If this is the intended behavior, it should be reconciled with the trainer's notion of step. Arguments like log_every_n_steps and val_check_interval use a different definition of step.

The text was updated successfully, but these errors were encountered:

jkyl · 2023-06-30T21:48:34Z

I corrected a mistake in the replication script (self.manual_backward versus loss.backward). The output is the same in both cases.

jkyl · 2023-06-30T21:51:33Z

It should also be noted that the max_steps=1000 argument to the trainer depends on global_step, which you can tell by the fact that the script terminates after 500 calls to training_step, even though max_steps was set to 1000. This is contrary to the definition of step used by log_every_n_steps and val_check_interval.

jkyl · 2023-07-01T00:02:44Z

The source of this behavior starts with the fact that trainer.global_step refers to the global_step property of training_epoch_loop.

In turn, that property derives its result from the optim_step_progress attribute of the _ManualOptimization loop object, whose total.completed attribute is incremented in _ManualOptimization._on_after_step.

Ultimately, _ManualOptimization._on_after_step is called via all of the LightningOptimizers created by the lightning module here. All optimizers are injected with the method here.

One possible fix would be to inject only one of the optimizers with the total.completed incrementing behavior, rather than all.

jkyl · 2023-07-01T00:19:09Z

Why this matters:

The training process will terminate earlier than the user expects, with respect to the max_steps that they specify.
User-specified callbacks that refer to global_step will be out-of-sync with the true current iteration.
In the case of variable numbers of optimizer steps per training step (as is the case for GAN training with variable n_critic), the discrepancy between global_step and the true current iteration will not be easily correctible, i.e. n_critic would need to be propagated into any callbacks or stop criteria.

zhchz · 2023-07-01T13:56:59Z

+1 met the same thing

jkyl · 2023-07-06T17:56:40Z

Thought I'd provide a little more detail on my use case since other people have encountered this.

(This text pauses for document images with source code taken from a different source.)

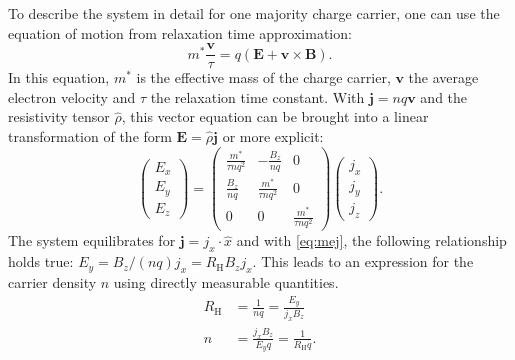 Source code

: To describe the system in detail for one majority charge carrier, one can use the 
equation of motion from relaxation time approximation:
\begin{equation}
	m^{*} \frac{\mathbf{v}}{\tau}=q(\mathbf{E}
	+\mathbf{v}\times \mathbf{B}).
\end{equation}
In this equation, $m^{*}$ is the effective mass of the charge carrier, $\mathbf{v}$ the
average electron velocity and $\tau$ the relaxation time constant.
With $\mathbf{j}=nq\mathbf{v}$ and the resistivity tensor $\hat{\rho}$, 
this vector equation can be brought into a linear transformation of the form
$\mathbf{E}=\hat{\rho}\mathbf{j}$ or more explicit:
\begin{equation}
	\label{eq:mej}
	\begin{pmatrix}
		E_{x} \\
		E_{y} \\
		E_{z}
	\end{pmatrix}
	=
	\begin{pmatrix}
		\frac{m^{*}}{\tau nq^{2}} & - \frac{B_{z}}{nq}        & 0                         \\
		\frac{B_{z}}{nq}          & \frac{m^{*}}{\tau nq^{2}} & 0                         \\
		0                         & 0                         & \frac{m^{*}}{\tau nq^{2}}
	\end{pmatrix}
	\begin{pmatrix}
		j_{x} \\
		j_{y} \\
		j_{z}
	\end{pmatrix}.
\end{equation}
The system equilibrates for $\mathbf{j} = j_x \cdot \hat{x}$ and with \cref{eq:mej}, the following
relationship holds true: $E_{y} = B_{z} / (nq) j_{x} = R_{\mathrm{H}}B_{z}j_{x}$.
This leads to an expression for the carrier density $n$ using directly measurable quantities.
\begin{align}
	R_{\mathrm{H}}&=\frac{1}{nq}=\frac{E_{y}}{j_{x}B_{z}}
	\label{eq:hall_coefficient} \\
	n&=\frac{j_{x}B_{z}}{E_{y}q} = \frac{1}{R_{\mathrm{H}}q}.
	\label{eq:hall_concentration}
\end{align}


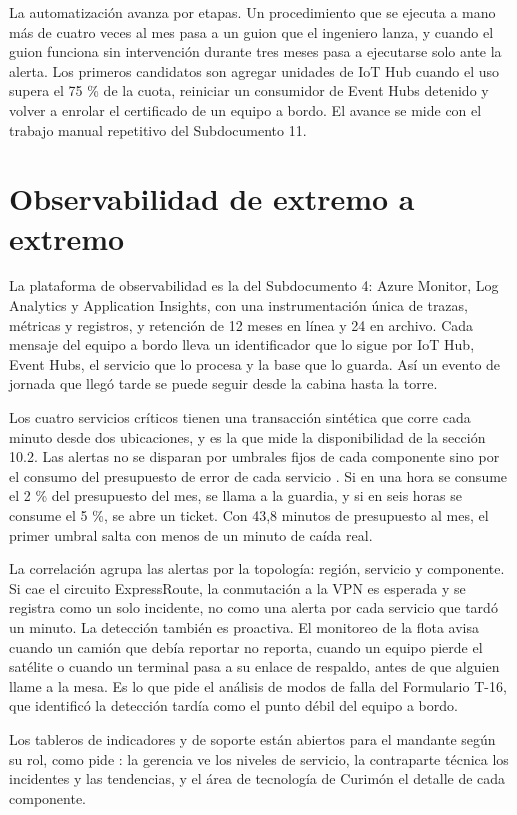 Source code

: La automatización avanza por etapas. Un procedimiento que se ejecuta a mano más de cuatro veces al mes
pasa a un guion que el ingeniero lanza, y cuando el guion funciona sin intervención durante tres meses
pasa a ejecutarse solo ante la alerta. Los primeros candidatos son agregar unidades de IoT Hub cuando
el uso supera el 75 \% de la cuota, reiniciar un consumidor de Event Hubs detenido y volver a enrolar el
certificado de un equipo a bordo. El avance se mide con el trabajo manual repetitivo del Subdocumento
11.

\section{Observabilidad de extremo a extremo}\label{sec:10-observabilidad-de-extremo-a-extr}

La plataforma de observabilidad es la del Subdocumento 4: Azure Monitor, Log Analytics y Application
Insights, con una instrumentación única de trazas, métricas y registros, y retención de 12 meses en línea
y 24 en archivo. Cada mensaje del equipo a bordo lleva un identificador que lo sigue por IoT Hub, Event
Hubs, el servicio que lo procesa y la base que lo guarda. Así un evento de jornada que llegó tarde se
puede seguir desde la cabina hasta la torre.

Los cuatro servicios críticos tienen una transacción sintética que corre cada minuto desde dos
ubicaciones, y es la que mide la disponibilidad de la sección 10.2. Las alertas no se disparan por
umbrales fijos de cada componente sino por el consumo del presupuesto de error de cada servicio
\parencite{beyer2016}. Si en una hora se consume el 2 \% del presupuesto del mes, se llama a la guardia,
y si en seis horas se consume el 5 \%, se abre un ticket. Con 43,8 minutos de presupuesto al mes, el
primer umbral salta con menos de un minuto de caída real.

La correlación agrupa las alertas por la topología: región, servicio y componente. Si cae el circuito
ExpressRoute, la conmutación a la VPN es esperada y se registra como un solo incidente, no como una
alerta por cada servicio que tardó un minuto. La detección también es proactiva. El monitoreo de la
flota avisa cuando un camión que debía reportar no reporta, cuando un equipo pierde el satélite o cuando
un terminal pasa a su enlace de respaldo, antes de que alguien llame a la mesa. Es lo que pide el
análisis de modos de falla del Formulario T-16, que identificó la detección tardía como el punto débil
del equipo a bordo.

Los tableros de indicadores y de soporte están abiertos para el mandante según su rol, como pide
: la gerencia ve los niveles de servicio, la contraparte técnica los incidentes y
las tendencias, y el área de tecnología de Curimón el detalle de cada componente.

I'm training a GAN with multiple discriminator steps per generator step. My training step looks like this:

def training_step(self, batch, batch_idx):
    if batch_idx % self.n_critic == 0:
        self.update_generator_and_discriminator(batch)
    else:
        self.update_discriminator_only(batch)

This is more efficient than only updating one of the networks each iteration, because it allows one to re-use the generator outputs for the discriminator update. But, it also means that update_generator_and_discriminator makes two calls to optimizer.step.

As a workaround to this bug, I subclassed the trainer, like this:

class MyTrainer(pl.Trainer):

    def __init__(self, *, n_critic: int, **kwargs):
        super().__init__(**kwargs)
        self.n_critic = n_critic

    @property
    def global_step(self) -> int:
        return convert_global_step_to_current_iter(super().global_step, self.n_critic)

And I also implemented the following method:

def convert_global_step_to_current_iter(step: int, nc: int) -> int:
    return int(step * nc / (nc + 1))

This lets my callbacks run at the correct frequency, but is not a general solution. This only applies to the case where every n_critic number of steps, global_step is incremented by 2, and every other step it's incremented by 1.

leng-yue · 2023-07-10T20:53:01Z

This is a common issue for GAN and we should take a look.

jkyl · 2023-07-13T03:49:21Z

Thanks for the response! I'm happy to help with a PR, if you or anyone else has guidance for a way forward.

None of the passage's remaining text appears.